同行のライター小川さん「梅田さんも、藤谷さん主催の句会に参加してみればいいんじゃない?」
梅田「クカイってなんですか?」
小川さん「藤谷さん、月に一回この書店で句会をやってるんですよ」
梅田「クカイ?」
小川さん「俳句の会、句会」
梅田「ああ、句会ですね。いや、俳句なんてやらないなー」
僕の人生の中で、『句会』という言葉を耳にしたのは久しぶりだったので、しばらくなんのことか分からなかった。
藤谷さん「参加は誰でもかまいませんよ」
俳句なんて小学生のときにいやいや宿題で書かされた以来、一度もやったことがない。

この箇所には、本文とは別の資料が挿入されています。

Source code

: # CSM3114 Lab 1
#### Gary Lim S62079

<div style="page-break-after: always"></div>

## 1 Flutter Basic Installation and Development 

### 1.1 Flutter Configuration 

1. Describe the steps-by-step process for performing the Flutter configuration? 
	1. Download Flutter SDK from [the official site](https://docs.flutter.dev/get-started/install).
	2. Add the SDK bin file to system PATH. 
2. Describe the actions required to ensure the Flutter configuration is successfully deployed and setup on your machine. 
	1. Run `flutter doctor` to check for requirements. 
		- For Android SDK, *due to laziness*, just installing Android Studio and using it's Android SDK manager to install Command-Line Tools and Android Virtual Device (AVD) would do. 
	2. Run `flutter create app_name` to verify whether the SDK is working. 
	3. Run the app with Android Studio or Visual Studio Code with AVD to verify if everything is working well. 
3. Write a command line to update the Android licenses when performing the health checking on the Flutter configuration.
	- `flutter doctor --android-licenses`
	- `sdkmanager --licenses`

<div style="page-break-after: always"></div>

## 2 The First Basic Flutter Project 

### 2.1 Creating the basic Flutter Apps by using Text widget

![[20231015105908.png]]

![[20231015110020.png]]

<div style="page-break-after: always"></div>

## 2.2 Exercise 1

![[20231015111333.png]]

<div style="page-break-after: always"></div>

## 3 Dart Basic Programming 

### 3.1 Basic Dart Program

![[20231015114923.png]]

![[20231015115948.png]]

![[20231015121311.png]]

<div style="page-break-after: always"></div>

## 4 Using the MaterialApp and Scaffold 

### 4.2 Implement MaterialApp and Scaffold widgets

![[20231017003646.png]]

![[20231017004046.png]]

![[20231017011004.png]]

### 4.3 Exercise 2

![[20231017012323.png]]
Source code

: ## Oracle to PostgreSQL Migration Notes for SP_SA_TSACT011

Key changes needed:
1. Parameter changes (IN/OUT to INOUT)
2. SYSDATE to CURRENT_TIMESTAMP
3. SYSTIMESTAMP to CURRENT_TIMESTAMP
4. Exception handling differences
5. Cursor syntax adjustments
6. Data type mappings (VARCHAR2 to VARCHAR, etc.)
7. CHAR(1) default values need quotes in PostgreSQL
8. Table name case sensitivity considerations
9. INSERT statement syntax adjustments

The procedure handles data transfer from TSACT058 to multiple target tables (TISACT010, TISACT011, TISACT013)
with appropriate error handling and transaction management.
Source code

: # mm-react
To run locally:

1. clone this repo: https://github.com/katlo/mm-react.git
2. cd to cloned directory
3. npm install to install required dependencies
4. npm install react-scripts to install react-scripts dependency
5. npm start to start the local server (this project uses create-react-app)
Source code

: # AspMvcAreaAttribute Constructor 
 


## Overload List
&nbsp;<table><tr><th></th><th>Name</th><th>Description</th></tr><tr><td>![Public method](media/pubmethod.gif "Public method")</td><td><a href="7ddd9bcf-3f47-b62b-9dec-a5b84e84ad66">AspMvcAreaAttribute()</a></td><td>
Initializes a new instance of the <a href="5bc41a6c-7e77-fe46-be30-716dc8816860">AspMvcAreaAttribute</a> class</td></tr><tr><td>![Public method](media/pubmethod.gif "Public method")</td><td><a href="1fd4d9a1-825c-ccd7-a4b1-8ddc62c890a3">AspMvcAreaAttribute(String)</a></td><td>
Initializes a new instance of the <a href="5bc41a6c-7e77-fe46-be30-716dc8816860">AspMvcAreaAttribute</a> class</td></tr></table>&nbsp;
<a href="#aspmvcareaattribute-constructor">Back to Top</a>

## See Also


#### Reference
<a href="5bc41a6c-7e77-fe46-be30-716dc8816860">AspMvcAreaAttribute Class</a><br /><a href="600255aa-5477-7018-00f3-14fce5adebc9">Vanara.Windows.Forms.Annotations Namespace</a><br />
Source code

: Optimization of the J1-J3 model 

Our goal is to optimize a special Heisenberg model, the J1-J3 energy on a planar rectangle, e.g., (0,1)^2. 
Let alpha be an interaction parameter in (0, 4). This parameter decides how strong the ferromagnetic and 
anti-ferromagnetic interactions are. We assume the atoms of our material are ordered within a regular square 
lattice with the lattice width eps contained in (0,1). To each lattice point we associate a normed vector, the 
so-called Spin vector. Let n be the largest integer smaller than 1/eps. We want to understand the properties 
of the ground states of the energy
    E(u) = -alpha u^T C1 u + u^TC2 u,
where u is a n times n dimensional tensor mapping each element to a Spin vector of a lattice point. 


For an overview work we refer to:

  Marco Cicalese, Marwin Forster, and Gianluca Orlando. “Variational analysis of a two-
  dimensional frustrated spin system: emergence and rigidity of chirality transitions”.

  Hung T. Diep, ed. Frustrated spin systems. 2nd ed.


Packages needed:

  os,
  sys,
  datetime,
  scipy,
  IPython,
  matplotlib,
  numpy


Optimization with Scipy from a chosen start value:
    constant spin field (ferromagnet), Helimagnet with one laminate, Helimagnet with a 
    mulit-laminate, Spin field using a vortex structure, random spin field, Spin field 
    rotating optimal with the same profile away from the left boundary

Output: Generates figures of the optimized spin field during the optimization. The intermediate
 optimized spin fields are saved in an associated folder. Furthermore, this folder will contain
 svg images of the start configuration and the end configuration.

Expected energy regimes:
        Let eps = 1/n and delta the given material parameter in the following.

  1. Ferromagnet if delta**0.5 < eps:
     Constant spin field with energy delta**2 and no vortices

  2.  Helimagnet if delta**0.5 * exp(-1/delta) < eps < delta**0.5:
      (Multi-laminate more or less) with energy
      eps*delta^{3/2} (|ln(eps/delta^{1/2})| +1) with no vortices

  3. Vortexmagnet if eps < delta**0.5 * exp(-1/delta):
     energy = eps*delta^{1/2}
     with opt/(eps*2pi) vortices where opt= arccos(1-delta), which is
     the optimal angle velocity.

そんな僕が、公衆の面前で自作の俳句を発表する。それだけではない、他人が詠んだ句を評価する。そんなこと出来るはずがない。失笑を買ってしまうのがオチである。しかも大先輩の小説家の前で恥をかくわけだ。藤谷さんに『こいつ、センスないな』とか思われるかもしれない。それはいやだ。できないことはやらないほうがいい。そう、やんわり断ろう。できないことはできません、と言おう。それが大人だ。うん、そうしよう。